Influence of glutamine synthetase gene polymorphisms on the development of hyperammonemia during valproic acid-based therapy.

PURPOSE: Valproic acid (VPA), which is widely used to treat epilepsy, migraine, and bipolar disorder, can causes severe hyperammonemia. However, the mechanism responsible for this adverse effect is not readily apparent. We previously reported that phenytoin coadministration is a strong risk factor for the development of hyperammonemia during VPA-based therapy. In this study, we focused on glutamine synthetase, which catalyzes the synthesis of glutamine from glutamate and ammonia and examined the association with the development of hyperammonemia during VPA-based therapy.

METHODS: For this study, we recruited 202 Japanese pediatric patients having epilepsy. We selected three polymorphisms (rs10911070, rs10797771, and rs10911021) in the glutamine synthetase (GLUL) gene. Hyperammonemia was defined as a plasma ammonia level exceeding 200 or 170 μg/dL. We evaluated the association between the development of hyperammonemia during VPA-based therapy and the patient characteristics, including three GLUL polymorphisms.
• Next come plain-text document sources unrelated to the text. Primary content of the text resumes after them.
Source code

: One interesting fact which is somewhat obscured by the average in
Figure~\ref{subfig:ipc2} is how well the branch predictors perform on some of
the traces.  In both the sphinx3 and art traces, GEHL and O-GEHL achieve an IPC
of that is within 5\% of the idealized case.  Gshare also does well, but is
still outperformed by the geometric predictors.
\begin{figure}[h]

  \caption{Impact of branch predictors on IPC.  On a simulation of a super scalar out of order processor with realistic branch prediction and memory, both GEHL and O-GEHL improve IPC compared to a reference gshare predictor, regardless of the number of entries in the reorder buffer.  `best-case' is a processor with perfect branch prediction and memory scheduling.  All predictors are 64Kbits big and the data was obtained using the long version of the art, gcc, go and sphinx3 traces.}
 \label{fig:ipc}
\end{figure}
RESULTS: The number of patients who developed hyperammonemia during VPA-based therapy was 20 (9.9%) using the 200 μg/dL cutoff value and 30 (14.9%) using the 170 μg/dL cutoff value. Using a multivariate logistic regression analysis, the GLUL rs10797771 polymorphism and phenytoin coadministration in the 200 μg/dL cutoff value, and female in addition to two factors in the 170 μg/dL cutoff value, had significant associations with a plasma ammonia level elevation during VPA-based therapy.

CONCLUSION: Phenytoin coadministration, GLUL rs10797771 polymorphism in the 200μg/dL cutoff value, and female in addition to two factors in the 170μg/dL cutoff value, are independent risk factors for elevated plasma ammonia levels during VPA-based therapy.